Of course last night's Minneapolis protests erupted. Because another black man is dead in yet another incidence of police brutality, and firing the cops is not enough.
So of course people are angry. Of course they were throwing rocks at police. I don't know how black people in America even get out of bed in the morning.
This isn't going to stop. It's not even going to slow down -- not unless white people throw themselves in front of black people to save them, both literally and figuratively.
I can understand why black people take videos instead of intervening; they don't want to be the next victim. But white people? They should get in those cops' faces. They should not hesitate. They should operate on the assumption that for most of the reasons a cop stops a black person, THERE IS NO IMMEDIATE DEATH PENALTY FOR IT.
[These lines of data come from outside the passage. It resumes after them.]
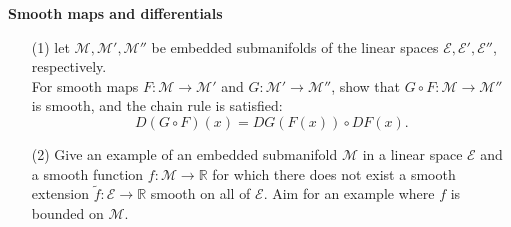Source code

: \documentclass[en, oneside]{assignment}
\begin{document}
\begin{prob} \textbf{Smooth maps and differentials}\
    \begin{itemize}
        \item[(1)] let $\mathcal{M}, \mathcal{M}', \mathcal{M}''$ be embedded submanifolds of the linear spaces 
        $\mathcal{E}, \mathcal{E}', \mathcal{E}''$, respectively.\\
        For smooth maps $F: \mathcal{M} \to \mathcal{M}'$ and $G: \mathcal{M}' \to \mathcal{M}''$, 
        show that $G \circ F: \mathcal{M} \to \mathcal{M}''$ is smooth, and the chain rule is satisfied:
        \begin{equation*}
            D(G \circ F)(x) = DG(F(x)) \circ DF(x).
        \end{equation*}
        \item[(2)] Give an example of an embedded submanifold $\mathcal{M}$ in a linear space $\mathcal{E}$ 
        and a smooth function $f: \mathcal{M} \to \mathbb{R}$ for which 
        there does not exist a smooth extension $\tilde{f}: \mathcal{E} \to \mathbb{R}$ smooth on all of $\mathcal{E}$.
        Aim for an example where $f$ is bounded on $\mathcal{M}$.
    \end{itemize}
\end{prob}
\end{document}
Anyone who knows me will tell you, yes, I would intervene. Yes, I would threaten a cop with the feds. I would not lay hands on him, but I would make damn sure he understands we're talking about a federal grand jury if he doesn't stop what he's doing.
When I was first divorced, I lived in a small town outside Philadelphia that was famous for its police brutality. So late one hot night, I heard the crackle of the police radio outside my house and went downstairs. I sat on my steps in my PJs and a robe; the cops knew me and said hello.
The guy they were arresting for smoking crack in his car took umbrage at my presence and said, "Who's she?"
"Why, I'm your insurance policy," I answered. The cops laughed, but they knew I was serious.
And that's the role we should always take in these situations. Because when white cops understand that most white people aren't going to stand silent anymore, we might begin to change things.